É importante perceber que o setor dos cuidados vai ser um setor económico relevante, em crescimento. É um tema a ter em conta e por isso que é preciso prestigiar o setor dos cuidados e preparar-nos para que realmente as pessoas que queiram trabalhar sejam também as melhores.

Ester Quintana lembra que parte da solução para os problemas ligados ao envelhecimento está em prestigiar mais a figura de cuidador. Foto: Unsplash

Há mais cidades a apostar neste tipo de modelos?

Nós já plantámos as primeiras sementes mas há países que já estão mais avançados: o Japão está muito mais à frente do ponto de vista tecnológico.

Na Holanda e na Alemanha, há cidades com modelos interessantes de organização, mas todas as cidades europeias estão conscientes do que se avizinha em relação ao envelhecimento da população.

Na Holanda, o modelo Buurtzorg conceptualizou um sistema de atendimento ao domicílio muito interessante. Berlim também tem centros de dia com muitos serviços de proximidade. Em Espanha, temos partilhado experiências com Bilbao, Madrid, Vitoria…

Em geral, todas as cidades estão a preparar-se.

Por que é que as políticas de juventude são aqui importantes? E em que tipo de políticas têm investido?

Se não trabalharmos com os jovens, também não conseguimos responder às necessidades dos mais velhos. Precisamos de uma sociedade equilibrada. Precisamos de políticas para a juventude de forma a garantir que há pessoas jovens a viver e a criar raízes em Barcelona.

Esta é a única forma de compensar: queremos que os jovens tenham a possibilidade de viver, de se formar e de trabalhar em Barcelona. Queremos que sejam cidadãos sensíveis, e que acolham os mais velhos na cidade.

É por isso importante que os mais jovens tenham acesso à habitação e que se lute contra a gentrificação. Precisamos que seja fácil para um jovem autonomizar-se em Barcelona, facilitando o acesso ao mercado de trabalho.

Estamos também preocupados em captar talentos de outros sítios para que venham viver em Barcelona. A ideia é evitar que a nossa pirâmide populacional seja tão invertida. Queremos uma pirâmide mais quadrada e não tão triangular.

Queremos que estes jovens tenham filhos, que tenham acesso a infantários e escolas para que possam ficar em Barcelona e para que possam desenhar o seu projeto de vida. Numa altura em que pensamos no envelhecimento, nunca estivemos tão conscientes da importância dos jovens na cidade.

Em termos urbanísticos, como podemos tornar uma cidade mais amiga dos idosos?

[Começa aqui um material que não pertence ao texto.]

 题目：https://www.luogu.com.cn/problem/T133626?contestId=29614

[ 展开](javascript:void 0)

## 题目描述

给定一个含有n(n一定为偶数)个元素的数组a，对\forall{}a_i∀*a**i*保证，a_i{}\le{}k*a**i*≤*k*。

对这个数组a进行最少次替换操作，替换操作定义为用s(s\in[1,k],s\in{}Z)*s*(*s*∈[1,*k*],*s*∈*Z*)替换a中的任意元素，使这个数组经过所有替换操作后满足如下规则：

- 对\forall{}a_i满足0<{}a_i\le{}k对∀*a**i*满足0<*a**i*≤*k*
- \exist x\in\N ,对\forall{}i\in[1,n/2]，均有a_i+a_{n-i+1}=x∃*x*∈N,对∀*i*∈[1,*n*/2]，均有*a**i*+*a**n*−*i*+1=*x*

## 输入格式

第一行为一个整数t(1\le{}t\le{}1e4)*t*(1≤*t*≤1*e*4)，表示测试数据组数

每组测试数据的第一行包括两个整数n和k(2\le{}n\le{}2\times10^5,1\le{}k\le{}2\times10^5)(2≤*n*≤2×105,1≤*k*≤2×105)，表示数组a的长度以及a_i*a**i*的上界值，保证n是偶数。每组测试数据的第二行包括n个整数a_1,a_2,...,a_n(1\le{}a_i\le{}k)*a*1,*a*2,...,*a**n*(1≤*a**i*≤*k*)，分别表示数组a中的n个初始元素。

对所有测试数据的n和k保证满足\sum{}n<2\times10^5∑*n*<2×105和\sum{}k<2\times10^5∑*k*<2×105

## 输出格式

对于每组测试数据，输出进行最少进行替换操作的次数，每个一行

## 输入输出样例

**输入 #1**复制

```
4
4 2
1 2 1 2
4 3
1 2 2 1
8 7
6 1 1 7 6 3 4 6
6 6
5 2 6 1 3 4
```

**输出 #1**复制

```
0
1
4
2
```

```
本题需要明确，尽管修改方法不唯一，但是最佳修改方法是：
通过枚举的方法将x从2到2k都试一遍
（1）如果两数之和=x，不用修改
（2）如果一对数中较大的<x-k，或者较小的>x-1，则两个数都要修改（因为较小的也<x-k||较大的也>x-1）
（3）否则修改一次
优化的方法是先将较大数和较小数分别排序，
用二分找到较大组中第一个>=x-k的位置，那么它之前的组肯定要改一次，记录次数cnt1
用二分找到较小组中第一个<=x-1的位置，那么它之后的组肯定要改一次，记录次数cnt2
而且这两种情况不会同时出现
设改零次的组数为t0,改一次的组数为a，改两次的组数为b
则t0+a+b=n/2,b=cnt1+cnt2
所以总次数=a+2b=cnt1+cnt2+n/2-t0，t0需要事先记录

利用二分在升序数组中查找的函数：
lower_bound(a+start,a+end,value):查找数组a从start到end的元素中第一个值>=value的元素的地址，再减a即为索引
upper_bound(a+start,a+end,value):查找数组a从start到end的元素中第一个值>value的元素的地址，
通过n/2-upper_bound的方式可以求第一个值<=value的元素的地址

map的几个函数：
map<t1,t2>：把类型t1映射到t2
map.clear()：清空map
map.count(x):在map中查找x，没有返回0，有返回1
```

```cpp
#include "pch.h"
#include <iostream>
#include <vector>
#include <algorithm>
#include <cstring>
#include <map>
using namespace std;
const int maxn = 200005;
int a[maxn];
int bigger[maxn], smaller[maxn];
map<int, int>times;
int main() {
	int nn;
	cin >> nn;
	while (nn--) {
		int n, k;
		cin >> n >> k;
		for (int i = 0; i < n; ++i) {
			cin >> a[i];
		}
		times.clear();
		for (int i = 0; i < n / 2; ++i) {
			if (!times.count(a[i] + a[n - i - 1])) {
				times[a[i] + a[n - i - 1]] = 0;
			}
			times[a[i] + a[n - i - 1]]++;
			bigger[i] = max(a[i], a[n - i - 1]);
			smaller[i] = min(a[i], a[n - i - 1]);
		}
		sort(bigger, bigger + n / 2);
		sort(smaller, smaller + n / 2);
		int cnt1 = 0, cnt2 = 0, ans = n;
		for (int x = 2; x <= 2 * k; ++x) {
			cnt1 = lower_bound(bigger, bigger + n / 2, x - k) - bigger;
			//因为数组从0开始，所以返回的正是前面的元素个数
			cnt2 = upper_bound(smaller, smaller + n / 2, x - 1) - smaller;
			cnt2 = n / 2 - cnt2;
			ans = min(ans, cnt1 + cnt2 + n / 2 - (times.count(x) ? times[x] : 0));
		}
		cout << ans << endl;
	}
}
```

Há que pensar no uso da cidade pelos mais idosos, e isso não pode ser só feito pelos técnicos municipais, temos de repensar a cidade com os mais velhos. Barcelona faz parte das cidades amigas das pessoas idosas da Organização Mundial de Saúde (OMS) e temos feito diagnósticos para as oito dimensões da vida urbana das pessoas idosas. Desde 2009 que temos olhado para a cidade nesse sentido.

Oito domínios da vida urbana segundo a Organização Mundial de Saúde (OMS):

  • Comunidade e cuidados de saúde;
  • Transportes;
  • Habitação;
  • Participação Social;
  • Espaços exteriores e edifícios;
  • Respeito e Inclusão Social;
  • Participação Cívica e Emprego;
  • Comunicação e Informação;

Estamos a desenvolver uma técnica interessante: são as “marchas exploratórias“, uma técnica que temos aplicado aos nossos bairros.

Durante uma manhã, cerca de 12 pessoas idosas acompanham um grupo de 5 ou 6 técnicos sobretudo da área do urbanismo e fazem um circuito pelos jardins, vias públicas, transportes. Os mais velhos vão assim indicando onde falta um banco, um ponto de luz, um corrimão, uma paragem de autocarro, uma rampa para cadeira de rodas…

É uma técnica que se tem feito sistematicamente nos bairros onde se deteta um maior envelhecimento e é um bom exercício porque as pessoas idosas são capazes de ver coisas que os técnicos não conseguem ver. É preciso entender o quão importante é pôr alguns elementos em determinados pontos, e que os mais velhos participem nessa transformação.

Barcelona sofreu uma grande transformação urbanística nos anos 1990, com a ideia de se abrir ao mar, mas a vida quotidiana tem de se adaptar às necessidades dos mais velhos, por isso temos de ir revendo, metro a metro, a cidade.

Em Barcelona, incentiva-se a participação dos mais velhos na cidade. Foto: Inês Leote

Como é que tem corrido esta questão da participação? Há adesão?

Nós temos uma rede de órgãos de participação muito estruturada nos bairros, nos nossos distritos e na cidade. Temos centros desportivos, bibliotecas, centros para idosos, centros de dia… os utilizadores destes espaços fazem parte de órgãos de participação.

Há sempre uma pessoa mais velha a ir ao conselho de distritos e há uma ou duas pessoas idosas a irem ao conselho da cidade. Esta estrutura de órgãos de participação faz com que contemos com os mais velhos quando precisamos de implementar novos serviços ou para pedir alguma opinião.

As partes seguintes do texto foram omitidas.